OpenShift architecture

The OpenShift Container platform is both simple and complex when it comes to OpenShift components and overall architecture. It is complex in that it involves a lot of components interconnected with each other, but OpenShift is simple in the sense that all its components work independently of each other, and work seamlessly if something fails.

OpenShift and Kubernetes have most architecture components in common, such as:

• OpenShift masters
• OpenShift nodes
• Etcd as a key-value store

Components that are unique to OpenShift are:

• Router as ingress traffic control
• OpenShift Internal Registry

The following diagram describes the OpenShift container platform from an architectural point of view:

What Is the OpenShift Container Platform Architecture?

OpenShift Container Platform has a microservices-based architecture of smaller, decoupled units that work together. It runs on top of a Kubernetes cluster, with data about the objects stored in etcd, a reliable clustered key-value store. Those services are broken down by function:

• REST APIs, which expose each of the core objects.
• Controllers, which read those APIs, apply changes to other objects, and report status or write back to the object.

Users make calls to the REST API to change the state of the system. Controllers use the REST API to read the user’s desired state, and then try to bring the other parts of the system into sync. For example, when a user requests a build they create a “build” object. The build controller sees that a new build has been created, and runs a process on the cluster to perform that build. When the build completes, the controller updates the build object via the REST API and the user sees that their build is complete.

The controller pattern means that much of the functionality in OpenShift Container Platform is extensible. The way that builds are run and launched can be customized independently of how images are managed, or how deployments happen. The controllers are performing the “business logic” of the system, taking user actions and transforming them into reality. By customizing those controllers or replacing them with your own logic, different behaviors can be implemented. From a system administration perspective, this also means the API can be used to script common administrative actions on a repeating schedule. Those scripts are also controllers that watch for changes and take action. OpenShift Container Platform makes the ability to customize the cluster in this way a first-class behavior.

To make this possible, controllers leverage a reliable stream of changes to the system to sync their view of the system with what users are doing. This event stream pushes changes from etcd to the REST API and then to the controllers as soon as changes occur, so changes can ripple out through the system very quickly and efficiently. However, since failures can occur at any time, the controllers must also be able to get the latest state of the system at startup, and confirm that everything is in the right state. This resynchronization is important, because it means that even if something goes wrong, then the operator can restart the affected components, and the system double checks everything before continuing.
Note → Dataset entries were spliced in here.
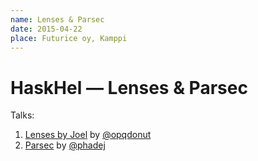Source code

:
 ```yaml
---
name: Lenses & Parsec
date: 2015-04-22
place: Futurice oy, Kamppi
---
```


# HaskHel &mdash; Lenses & Parsec

Talks:

1. [Lenses by Joel](./lenses) by [@opqdonut][@opqdonut]
2. [Parsec](./parsec) by [@phadej][@phadej]

[@opqdonut]: https://github.com/opqdonut
[@phadej]: https://github.com/phadej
The system should eventually converge to the user’s intent, since the controllers can always bring the system into sync.

OpenShift is built on top of Docker and Kubernetes, sometimes referred to as Kubernetes++. In addition to the Docker and Kubernetes solution, OpenShift brings additional capabilities and features required to provide a stable and production-ready PaaS platform. These new capabilities and features are:

(a)Authentication: OpenShift has several built-in authentication methods to allow granular access to OpenShift projects:

Local authentication

LDAP authentication

Request header authentication

Keystone authentication

GitHub authentication

(b)Multi-tenancy: OpenShift’s powerful functionalities allow granular multiuser and multi-project access control, a must-have feature for medium and large organizations that allows collaboration and access control for different groups.

(c)Internal Image Registry: OpenShift uses an internal registry to store images in OpenShift that are ready to be deployed on OpenShift nodes. It is also used for S2I builds.

(d)GUI and web console: OpenShift provides an easy-to-use web interface, powerful enough to create, build, deploy, update, and troubleshoot OpenShift projects and microservice applications running inside OpenShift.

(e)SCM Integration: OpenShift has built-in integration with Git. This solution is tightly coupled with an image builder.

(f)Image builders: Process that is used to transform image parameters or source code into a runnable image.

(g)CI/CD Integration: OpenShift provides very flexible integration with Jenkins for Continuous Integration and Continuous Delivery pipelines. It scales the pipeline execution through Jenkins provisioning in containers. This allows Jenkins to run as many jobs in parallel as required and scales solutions on demand out of the box.

(h)Additional Kubernetes resource extensions: There is a set of resources added to Kubernetes by OpenShift: Deployment Configurations (DC): This is a set of pods created from the same container image. Build Configurations (BC): Primarily used by S2I to build an image from source code in Git. Routes: DNS hostname service used by the OpenShift router as an ingress point for OpenShift applications.

(i)REST API: In addition to the Kubernetes API, Openshift provides its own API interface to leverage all the features of automation and seamless integration with external platforms, other automation frameworks, and DevOps solutions.